Andreu Sánchez Megías
PhD candidate in the Department of Social Psychology and Quantitative Psychology at the Faculty of Psychology, University of Barcelona
Intergroup conflict is common among animals competing for the same resources, whether food, territory, or access to mating partners. Throughout history, conflicts and wars between human groups have also been frequent due to cultural differences—religious ones, for example. However, conflicts within a single human group, or civil wars, have likewise been common. This study documents the first known case of conflict between individuals within the same community in wild chimpanzees, observed over several decades and without human intervention, which resulted in the deaths of several individuals and the permanent division of the group into two subgroups.
The study proposes several factors that may have contributed to social tension and instability within the chimpanzee community: a group size too large to sustain cohesive social relationships, a change in the group’s leadership, and the loss of several individuals due to disease. These factors may have reshaped social relationships to the point of fragmenting the social network and giving rise to two new group identities. This social breakdown ultimately triggered lethal attacks between individuals who had previously belonged to the same group and had coexisted peacefully in the social context prior to the conflict.
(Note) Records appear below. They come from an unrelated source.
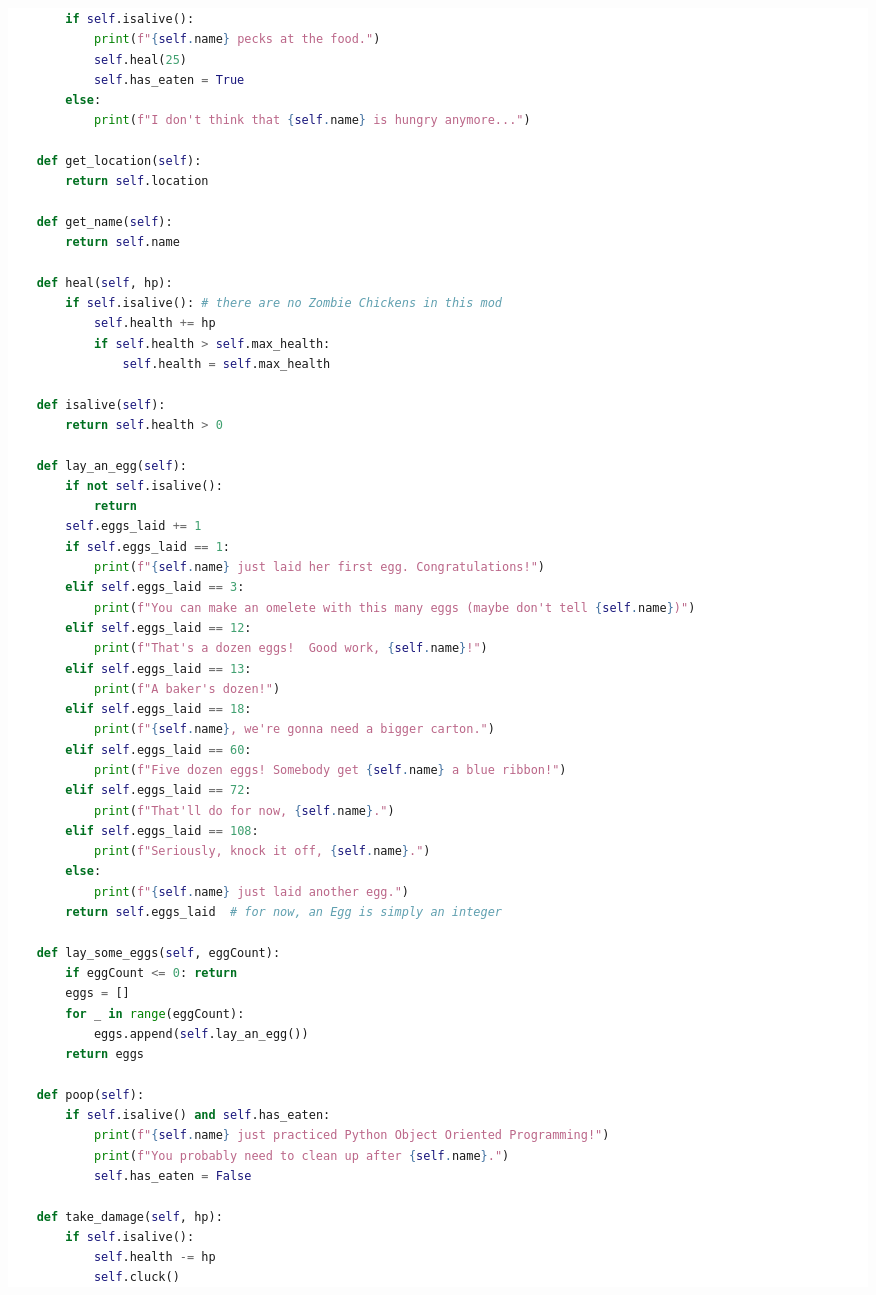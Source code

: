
 ```python
        if self.isalive():
            print(f"{self.name} pecks at the food.")
            self.heal(25)
            self.has_eaten = True
        else:
            print(f"I don't think that {self.name} is hungry anymore...")

    def get_location(self):
        return self.location

    def get_name(self):
        return self.name

    def heal(self, hp):
        if self.isalive(): # there are no Zombie Chickens in this mod
            self.health += hp
            if self.health > self.max_health:
                self.health = self.max_health

    def isalive(self):
        return self.health > 0

    def lay_an_egg(self):
        if not self.isalive():
            return
        self.eggs_laid += 1
        if self.eggs_laid == 1:
            print(f"{self.name} just laid her first egg. Congratulations!")
        elif self.eggs_laid == 3:
            print(f"You can make an omelete with this many eggs (maybe don't tell {self.name})")
        elif self.eggs_laid == 12:
            print(f"That's a dozen eggs!  Good work, {self.name}!")
        elif self.eggs_laid == 13:
            print(f"A baker's dozen!")
        elif self.eggs_laid == 18:
            print(f"{self.name}, we're gonna need a bigger carton.")
        elif self.eggs_laid == 60:
            print(f"Five dozen eggs! Somebody get {self.name} a blue ribbon!")
        elif self.eggs_laid == 72:
            print(f"That'll do for now, {self.name}.")
        elif self.eggs_laid == 108:
            print(f"Seriously, knock it off, {self.name}.")
        else:
            print(f"{self.name} just laid another egg.")
        return self.eggs_laid  # for now, an Egg is simply an integer

    def lay_some_eggs(self, eggCount):
        if eggCount <= 0: return
        eggs = []
        for _ in range(eggCount):
            eggs.append(self.lay_an_egg())
        return eggs

    def poop(self):
        if self.isalive() and self.has_eaten:
            print(f"{self.name} just practiced Python Object Oriented Programming!")
            print(f"You probably need to clean up after {self.name}.") 
            self.has_eaten = False

    def take_damage(self, hp):
        if self.isalive():
            self.health -= hp
            self.cluck()
```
Such events are estimated to occur only once every 500 years in chimpanzees, making these observations crucial for understanding the factors that trigger within-group conflict in non-human animals. Since chimpanzees do not exhibit human cultural elements such as language or ideology, this study shows that social changes alone can be sufficient to produce polarisation within a single group, leading to deadly aggression and the emergence of new group identities. This suggests that similar underlying mechanisms may drive conflict within human groups, offering a new perspective for understanding conflict in our own species.